The purpose of this integrated exercise is to provide students with experience in performing complex investigative tasks and analyses. (These cases are complex financial crimes / frauds that include money laundering, RICO, mail fraud, wire fraud, tax fraud and conspiracy. The cases are usually centered on organized crime, drug trafficking or terrorism financing.) These projects involve analyzing real-world case information (public data and open source research techniques) as well as corporate and business records to determine if fraud or a financial crime has occurred. Students mimic investigative processes found in practice by conducting analytical reviews, soliciting information from clients, and reporting suspicious activity for a fictitious client company. Finally, the capstone experience culminates when students testify to their findings in a moot court scenario using direct and in-direct financial analyses, other Excel spreadsheet financial analyses that highlight important case points, link charts, flow diagrams and time lines and the hypothesis-evidence matrix. The role of “judge” in the moot court exercise is played by practicing attorneys with related professional experience.

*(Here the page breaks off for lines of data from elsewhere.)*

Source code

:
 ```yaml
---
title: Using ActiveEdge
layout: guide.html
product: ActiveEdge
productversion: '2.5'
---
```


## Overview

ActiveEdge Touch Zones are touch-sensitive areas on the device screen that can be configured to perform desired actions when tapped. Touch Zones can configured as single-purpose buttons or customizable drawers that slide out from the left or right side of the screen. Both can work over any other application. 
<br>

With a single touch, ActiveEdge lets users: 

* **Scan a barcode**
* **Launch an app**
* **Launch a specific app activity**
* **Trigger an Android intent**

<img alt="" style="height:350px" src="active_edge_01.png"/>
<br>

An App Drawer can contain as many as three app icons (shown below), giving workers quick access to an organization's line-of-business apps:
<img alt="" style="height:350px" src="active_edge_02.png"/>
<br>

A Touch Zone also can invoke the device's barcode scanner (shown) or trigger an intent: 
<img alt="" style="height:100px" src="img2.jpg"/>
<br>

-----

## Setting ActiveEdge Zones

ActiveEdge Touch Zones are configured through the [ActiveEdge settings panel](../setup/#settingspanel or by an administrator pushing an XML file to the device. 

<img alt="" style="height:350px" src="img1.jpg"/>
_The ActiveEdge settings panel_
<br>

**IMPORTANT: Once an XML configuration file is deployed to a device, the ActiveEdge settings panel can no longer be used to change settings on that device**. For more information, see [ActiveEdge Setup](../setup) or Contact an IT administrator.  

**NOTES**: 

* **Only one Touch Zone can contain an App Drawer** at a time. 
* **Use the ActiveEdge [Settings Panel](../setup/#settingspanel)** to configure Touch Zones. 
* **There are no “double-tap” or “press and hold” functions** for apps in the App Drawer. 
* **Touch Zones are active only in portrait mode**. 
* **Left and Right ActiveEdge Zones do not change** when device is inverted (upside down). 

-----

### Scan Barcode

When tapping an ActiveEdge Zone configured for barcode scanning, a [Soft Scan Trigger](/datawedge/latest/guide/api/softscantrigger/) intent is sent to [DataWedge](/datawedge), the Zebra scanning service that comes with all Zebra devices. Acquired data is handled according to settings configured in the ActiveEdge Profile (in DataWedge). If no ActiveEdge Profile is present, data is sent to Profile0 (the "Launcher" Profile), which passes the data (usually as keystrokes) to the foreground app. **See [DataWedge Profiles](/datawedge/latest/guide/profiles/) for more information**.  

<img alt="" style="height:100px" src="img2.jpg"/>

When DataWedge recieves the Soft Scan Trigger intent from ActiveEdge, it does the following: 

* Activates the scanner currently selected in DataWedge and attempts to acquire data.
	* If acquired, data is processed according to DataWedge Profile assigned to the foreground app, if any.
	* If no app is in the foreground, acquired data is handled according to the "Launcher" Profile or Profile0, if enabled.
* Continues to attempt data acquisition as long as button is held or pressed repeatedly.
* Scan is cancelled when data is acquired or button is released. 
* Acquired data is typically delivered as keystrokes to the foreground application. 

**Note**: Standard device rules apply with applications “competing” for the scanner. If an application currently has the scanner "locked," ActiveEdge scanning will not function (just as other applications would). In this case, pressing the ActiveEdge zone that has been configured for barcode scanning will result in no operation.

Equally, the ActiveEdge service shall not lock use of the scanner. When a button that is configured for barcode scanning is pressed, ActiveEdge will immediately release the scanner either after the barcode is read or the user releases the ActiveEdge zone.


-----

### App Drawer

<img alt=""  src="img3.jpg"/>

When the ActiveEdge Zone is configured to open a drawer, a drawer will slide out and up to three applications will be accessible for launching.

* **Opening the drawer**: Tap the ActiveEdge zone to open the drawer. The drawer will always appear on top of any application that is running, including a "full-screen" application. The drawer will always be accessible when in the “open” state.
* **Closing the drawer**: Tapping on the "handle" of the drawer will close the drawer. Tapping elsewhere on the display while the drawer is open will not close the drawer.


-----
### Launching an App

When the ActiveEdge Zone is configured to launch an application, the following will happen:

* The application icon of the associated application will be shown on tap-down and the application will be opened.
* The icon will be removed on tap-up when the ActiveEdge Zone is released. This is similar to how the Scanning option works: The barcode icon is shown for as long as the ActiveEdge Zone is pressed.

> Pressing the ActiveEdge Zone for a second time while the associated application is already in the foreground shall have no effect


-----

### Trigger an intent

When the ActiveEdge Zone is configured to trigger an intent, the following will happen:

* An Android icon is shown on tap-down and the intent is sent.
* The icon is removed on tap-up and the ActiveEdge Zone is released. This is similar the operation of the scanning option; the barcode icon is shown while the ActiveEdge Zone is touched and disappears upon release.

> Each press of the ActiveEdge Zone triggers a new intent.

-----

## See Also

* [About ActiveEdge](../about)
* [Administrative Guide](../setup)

Other experiential learning activities:
Crime Scene Investigation – Financial (CSI-F). As part of the advanced courses, student visit the West Virginia University Crime Scene Complex where they are offered instruction and then collect evidence that incorporated in the major case investigation, both the oral and written activities. Click here to see video.
Advanced Data Mining. Part of Accounting 582 is centered on “big data,” students’ developing data mining skills, using data mining such as IDEA or ACL. As part of the advanced courses, student visit the West Virginia University computer lab where they are offered supplemental instruction in advance data mining tools and techniques. The data mining analytical findings are then incorporated in the major case investigation, both the oral and written activities.